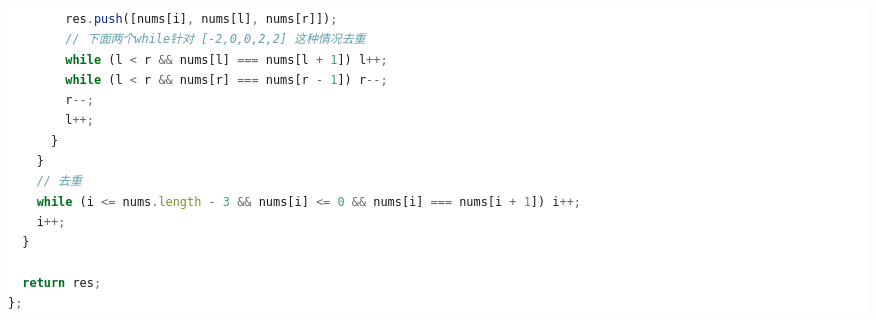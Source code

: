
 ```js
        res.push([nums[i], nums[l], nums[r]]);
        // 下面两个while针对 [-2,0,0,2,2] 这种情况去重
        while (l < r && nums[l] === nums[l + 1]) l++;
        while (l < r && nums[r] === nums[r - 1]) r--;
        r--;
        l++;
      }
    }
    // 去重
    while (i <= nums.length - 3 && nums[i] <= 0 && nums[i] === nums[i + 1]) i++;
    i++;
  }

  return res;
};
```

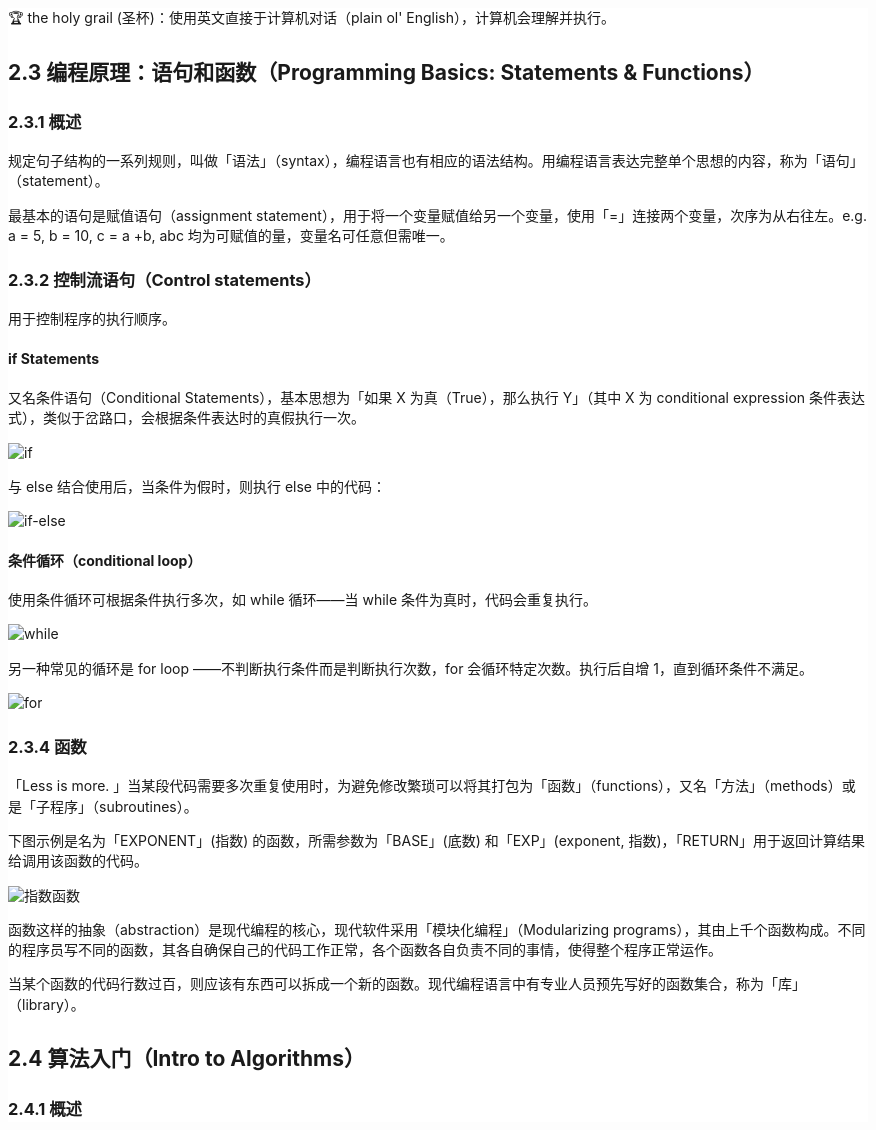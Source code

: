 🏆 the holy grail (圣杯)：使用英文直接于计算机对话（plain ol' English），计算机会理解并执行。

## 2.3 编程原理：语句和函数（Programming Basics: Statements & Functions）

### 2.3.1 概述

规定句子结构的一系列规则，叫做「语法」（syntax），编程语言也有相应的语法结构。用编程语言表达完整单个思想的内容，称为「语句」（statement）。

最基本的语句是赋值语句（assignment statement），用于将一个变量赋值给另一个变量，使用「=」连接两个变量，次序为从右往左。e.g. a = 5, b = 10, c = a +b, abc 均为可赋值的量，变量名可任意但需唯一。

### 2.3.2 控制流语句（Control statements）

用于控制程序的执行顺序。

#### if Statements

又名条件语句（Conditional Statements），基本思想为「如果 X 为真（True），那么执行 Y」（其中 X 为 conditional expression 条件表达式），类似于岔路口，会根据条件表达时的真假执行一次。

![if](https://zyin-1309341307.cos.ap-nanjing.myqcloud.com/note/%7B2023%3A%E5%B9%B4%201%3A%E6%9C%88%2011%3A%E6%97%A5%2015%3A%E6%97%B6%2006%3A%E5%88%86%2049%3A%E7%A7%92%20uiyywudubm1673420809491.png)

与 else 结合使用后，当条件为假时，则执行 else 中的代码：

![if-else](https://zyin-1309341307.cos.ap-nanjing.myqcloud.com/note/%7B2023%3A%E5%B9%B4%201%3A%E6%9C%88%2011%3A%E6%97%A5%2015%3A%E6%97%B6%2010%3A%E5%88%86%2046%3A%E7%A7%92%20utaxns8mb11673421045990.png)

#### 条件循环（conditional loop）

使用条件循环可根据条件执行多次，如 while 循环——当 while 条件为真时，代码会重复执行。

![while](https://zyin-1309341307.cos.ap-nanjing.myqcloud.com/note/%7B2023%3A%E5%B9%B4%201%3A%E6%9C%88%2011%3A%E6%97%A5%2015%3A%E6%97%B6%2014%3A%E5%88%86%2016%3A%E7%A7%92%20jcqh8njxwn1673421256371.png)

另一种常见的循环是 for loop ——不判断执行条件而是判断执行次数，for 会循环特定次数。执行后自增 1，直到循环条件不满足。

![for](https://zyin-1309341307.cos.ap-nanjing.myqcloud.com/note/%7B2023%3A%E5%B9%B4%201%3A%E6%9C%88%2011%3A%E6%97%A5%2015%3A%E6%97%B6%2016%3A%E5%88%86%2013%3A%E7%A7%92%20qn43d2xkmi1673421373452.png)

### 2.3.4 函数

「Less is more. 」当某段代码需要多次重复使用时，为避免修改繁琐可以将其打包为「函数」（functions），又名「方法」（methods）或是「子程序」（subroutines）。

下图示例是名为「EXPONENT」(指数) 的函数，所需参数为「BASE」(底数) 和「EXP」(exponent, 指数)，「RETURN」用于返回计算结果给调用该函数的代码。

![指数函数](https://zyin-1309341307.cos.ap-nanjing.myqcloud.com/note/%7B2023%3A%E5%B9%B4%201%3A%E6%9C%88%2011%3A%E6%97%A5%2015%3A%E6%97%B6%2022%3A%E5%88%86%2052%3A%E7%A7%92%20l0wr6voatd1673421772192.png)

函数这样的抽象（abstraction）是现代编程的核心，现代软件采用「模块化编程」（Modularizing programs），其由上千个函数构成。不同的程序员写不同的函数，其各自确保自己的代码工作正常，各个函数各自负责不同的事情，使得整个程序正常运作。

当某个函数的代码行数过百，则应该有东西可以拆成一个新的函数。现代编程语言中有专业人员预先写好的函数集合，称为「库」（library）。

## 2.4 算法入门（Intro to Algorithms）

### 2.4.1 概述
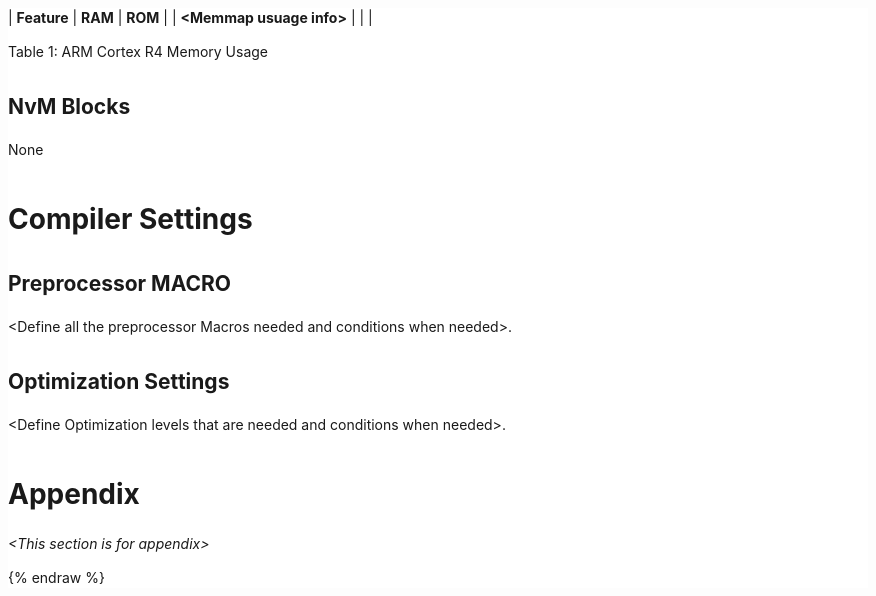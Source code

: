 | **Feature**                | **RAM** | **ROM** |
| **\<Memmap usuage info\>** |         |         |

Table 1: ARM Cortex R4 Memory Usage

## NvM Blocks

None

# Compiler Settings

##  Preprocessor MACRO

\<Define all the preprocessor Macros needed and conditions when
needed\>.

## Optimization Settings

\<Define Optimization levels that are needed and conditions when
needed\>.

# Appendix

*\<This section is for appendix\>*

{% endraw %}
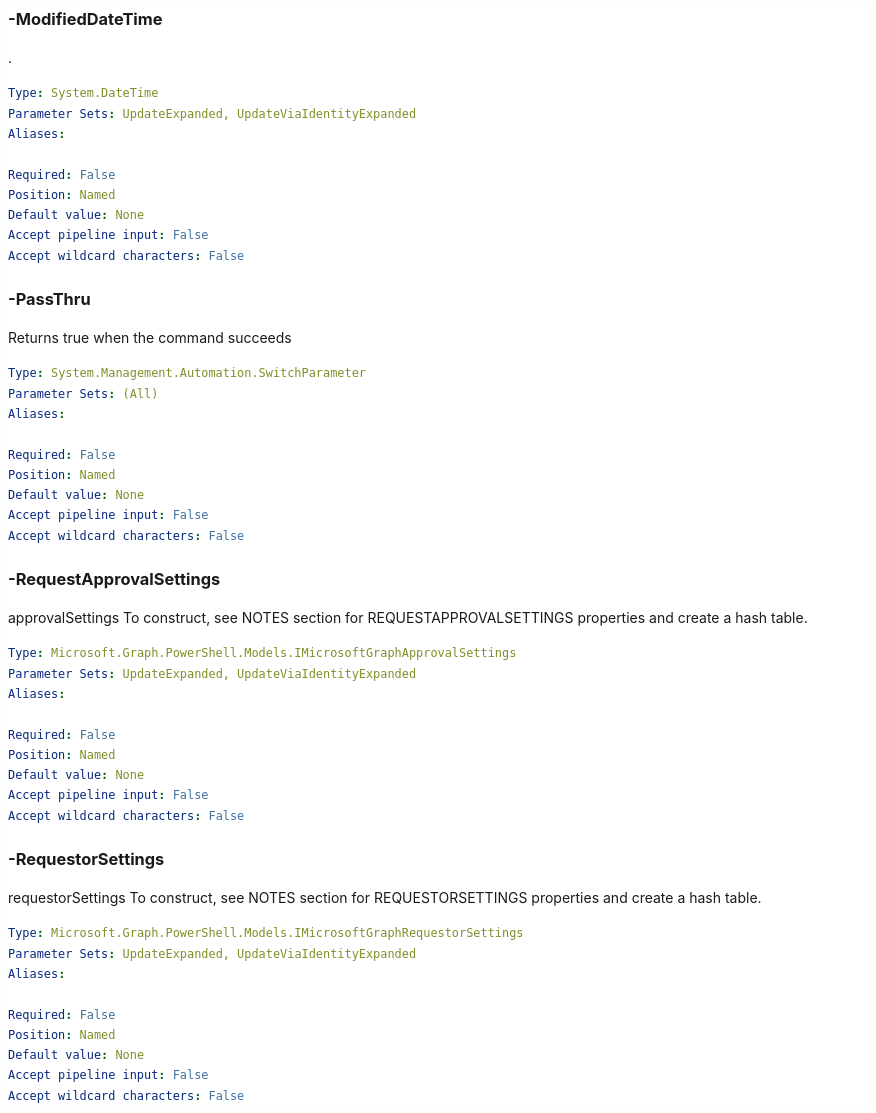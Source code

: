 ### -ModifiedDateTime
.

```yaml
Type: System.DateTime
Parameter Sets: UpdateExpanded, UpdateViaIdentityExpanded
Aliases:

Required: False
Position: Named
Default value: None
Accept pipeline input: False
Accept wildcard characters: False
```

### -PassThru
Returns true when the command succeeds

```yaml
Type: System.Management.Automation.SwitchParameter
Parameter Sets: (All)
Aliases:

Required: False
Position: Named
Default value: None
Accept pipeline input: False
Accept wildcard characters: False
```

### -RequestApprovalSettings
approvalSettings
To construct, see NOTES section for REQUESTAPPROVALSETTINGS properties and create a hash table.

```yaml
Type: Microsoft.Graph.PowerShell.Models.IMicrosoftGraphApprovalSettings
Parameter Sets: UpdateExpanded, UpdateViaIdentityExpanded
Aliases:

Required: False
Position: Named
Default value: None
Accept pipeline input: False
Accept wildcard characters: False
```

### -RequestorSettings
requestorSettings
To construct, see NOTES section for REQUESTORSETTINGS properties and create a hash table.

```yaml
Type: Microsoft.Graph.PowerShell.Models.IMicrosoftGraphRequestorSettings
Parameter Sets: UpdateExpanded, UpdateViaIdentityExpanded
Aliases:

Required: False
Position: Named
Default value: None
Accept pipeline input: False
Accept wildcard characters: False
```
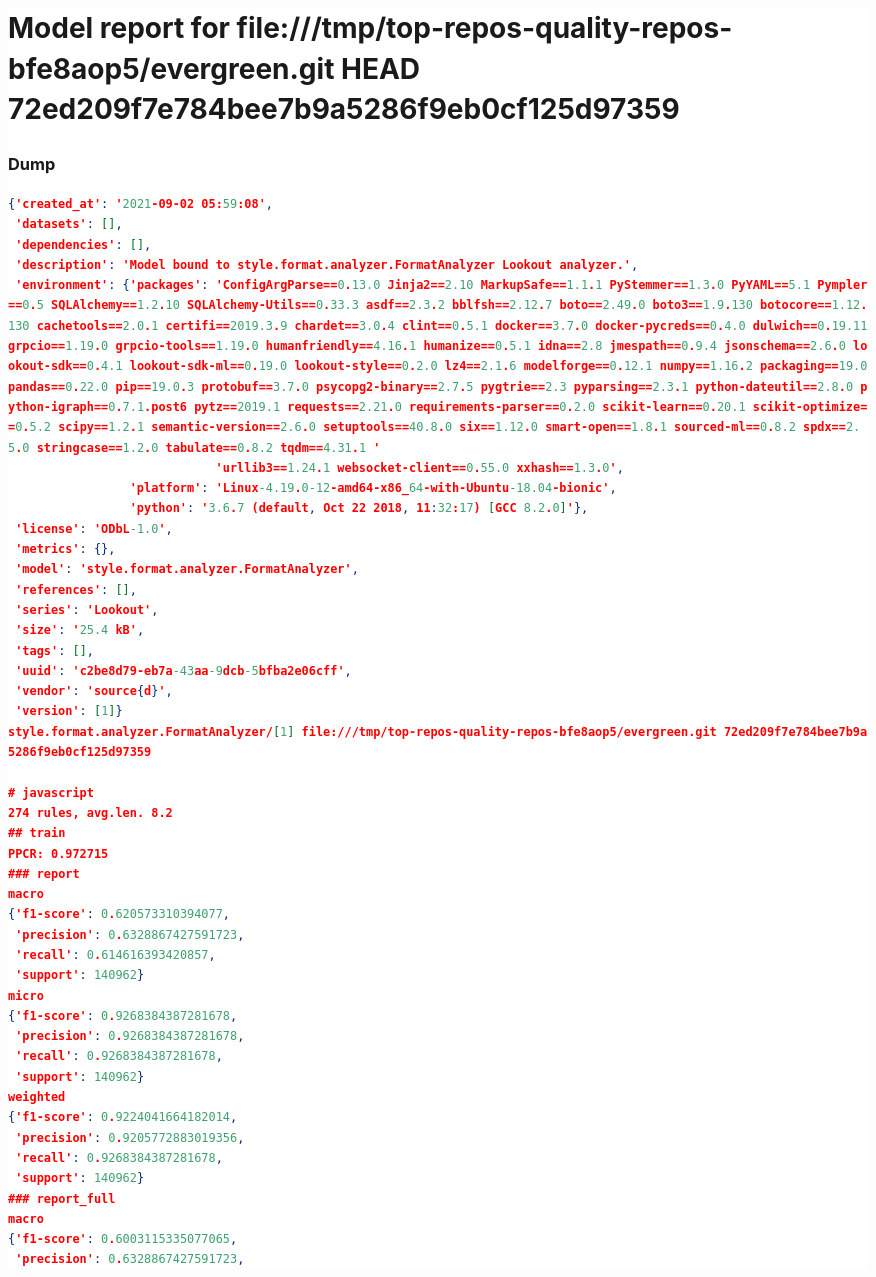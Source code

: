 # Model report for file:///tmp/top-repos-quality-repos-bfe8aop5/evergreen.git HEAD 72ed209f7e784bee7b9a5286f9eb0cf125d97359

### Dump

```json
{'created_at': '2021-09-02 05:59:08',
 'datasets': [],
 'dependencies': [],
 'description': 'Model bound to style.format.analyzer.FormatAnalyzer Lookout analyzer.',
 'environment': {'packages': 'ConfigArgParse==0.13.0 Jinja2==2.10 MarkupSafe==1.1.1 PyStemmer==1.3.0 PyYAML==5.1 Pympler==0.5 SQLAlchemy==1.2.10 SQLAlchemy-Utils==0.33.3 asdf==2.3.2 bblfsh==2.12.7 boto==2.49.0 boto3==1.9.130 botocore==1.12.130 cachetools==2.0.1 certifi==2019.3.9 chardet==3.0.4 clint==0.5.1 docker==3.7.0 docker-pycreds==0.4.0 dulwich==0.19.11 grpcio==1.19.0 grpcio-tools==1.19.0 humanfriendly==4.16.1 humanize==0.5.1 idna==2.8 jmespath==0.9.4 jsonschema==2.6.0 lookout-sdk==0.4.1 lookout-sdk-ml==0.19.0 lookout-style==0.2.0 lz4==2.1.6 modelforge==0.12.1 numpy==1.16.2 packaging==19.0 pandas==0.22.0 pip==19.0.3 protobuf==3.7.0 psycopg2-binary==2.7.5 pygtrie==2.3 pyparsing==2.3.1 python-dateutil==2.8.0 python-igraph==0.7.1.post6 pytz==2019.1 requests==2.21.0 requirements-parser==0.2.0 scikit-learn==0.20.1 scikit-optimize==0.5.2 scipy==1.2.1 semantic-version==2.6.0 setuptools==40.8.0 six==1.12.0 smart-open==1.8.1 sourced-ml==0.8.2 spdx==2.5.0 stringcase==1.2.0 tabulate==0.8.2 tqdm==4.31.1 '
                             'urllib3==1.24.1 websocket-client==0.55.0 xxhash==1.3.0',
                 'platform': 'Linux-4.19.0-12-amd64-x86_64-with-Ubuntu-18.04-bionic',
                 'python': '3.6.7 (default, Oct 22 2018, 11:32:17) [GCC 8.2.0]'},
 'license': 'ODbL-1.0',
 'metrics': {},
 'model': 'style.format.analyzer.FormatAnalyzer',
 'references': [],
 'series': 'Lookout',
 'size': '25.4 kB',
 'tags': [],
 'uuid': 'c2be8d79-eb7a-43aa-9dcb-5bfba2e06cff',
 'vendor': 'source{d}',
 'version': [1]}
style.format.analyzer.FormatAnalyzer/[1] file:///tmp/top-repos-quality-repos-bfe8aop5/evergreen.git 72ed209f7e784bee7b9a5286f9eb0cf125d97359

# javascript
274 rules, avg.len. 8.2
## train
PPCR: 0.972715
### report
macro
{'f1-score': 0.620573310394077,
 'precision': 0.6328867427591723,
 'recall': 0.614616393420857,
 'support': 140962}
micro
{'f1-score': 0.9268384387281678,
 'precision': 0.9268384387281678,
 'recall': 0.9268384387281678,
 'support': 140962}
weighted
{'f1-score': 0.9224041664182014,
 'precision': 0.9205772883019356,
 'recall': 0.9268384387281678,
 'support': 140962}
### report_full
macro
{'f1-score': 0.6003115335077065,
 'precision': 0.6328867427591723,
```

════════════════

■ **Task requirements**: From the line that has "### 2.3.2 控制流语句（Control statements）" through the line that has "当某个函数的代码行数过百，则", copy every line exactly as it appears above, and leave out all others.

■ **Exercise answer**:
### 2.3.2 控制流语句（Control statements）

用于控制程序的执行顺序。

#### if Statements

又名条件语句（Conditional Statements），基本思想为「如果 X 为真（True），那么执行 Y」（其中 X 为 conditional expression 条件表达式），类似于岔路口，会根据条件表达时的真假执行一次。

![if](https://zyin-1309341307.cos.ap-nanjing.myqcloud.com/note/%7B2023%3A%E5%B9%B4%201%3A%E6%9C%88%2011%3A%E6%97%A5%2015%3A%E6%97%B6%2006%3A%E5%88%86%2049%3A%E7%A7%92%20uiyywudubm1673420809491.png)

与 else 结合使用后，当条件为假时，则执行 else 中的代码：

![if-else](https://zyin-1309341307.cos.ap-nanjing.myqcloud.com/note/%7B2023%3A%E5%B9%B4%201%3A%E6%9C%88%2011%3A%E6%97%A5%2015%3A%E6%97%B6%2010%3A%E5%88%86%2046%3A%E7%A7%92%20utaxns8mb11673421045990.png)

#### 条件循环（conditional loop）

使用条件循环可根据条件执行多次，如 while 循环——当 while 条件为真时，代码会重复执行。

![while](https://zyin-1309341307.cos.ap-nanjing.myqcloud.com/note/%7B2023%3A%E5%B9%B4%201%3A%E6%9C%88%2011%3A%E6%97%A5%2015%3A%E6%97%B6%2014%3A%E5%88%86%2016%3A%E7%A7%92%20jcqh8njxwn1673421256371.png)

另一种常见的循环是 for loop ——不判断执行条件而是判断执行次数，for 会循环特定次数。执行后自增 1，直到循环条件不满足。

![for](https://zyin-1309341307.cos.ap-nanjing.myqcloud.com/note/%7B2023%3A%E5%B9%B4%201%3A%E6%9C%88%2011%3A%E6%97%A5%2015%3A%E6%97%B6%2016%3A%E5%88%86%2013%3A%E7%A7%92%20qn43d2xkmi1673421373452.png)

### 2.3.4 函数

「Less is more. 」当某段代码需要多次重复使用时，为避免修改繁琐可以将其打包为「函数」（functions），又名「方法」（methods）或是「子程序」（subroutines）。

下图示例是名为「EXPONENT」(指数) 的函数，所需参数为「BASE」(底数) 和「EXP」(exponent, 指数)，「RETURN」用于返回计算结果给调用该函数的代码。

![指数函数](https://zyin-1309341307.cos.ap-nanjing.myqcloud.com/note/%7B2023%3A%E5%B9%B4%201%3A%E6%9C%88%2011%3A%E6%97%A5%2015%3A%E6%97%B6%2022%3A%E5%88%86%2052%3A%E7%A7%92%20l0wr6voatd1673421772192.png)

函数这样的抽象（abstraction）是现代编程的核心，现代软件采用「模块化编程」（Modularizing programs），其由上千个函数构成。不同的程序员写不同的函数，其各自确保自己的代码工作正常，各个函数各自负责不同的事情，使得整个程序正常运作。

当某个函数的代码行数过百，则应该有东西可以拆成一个新的函数。现代编程语言中有专业人员预先写好的函数集合，称为「库」（library）。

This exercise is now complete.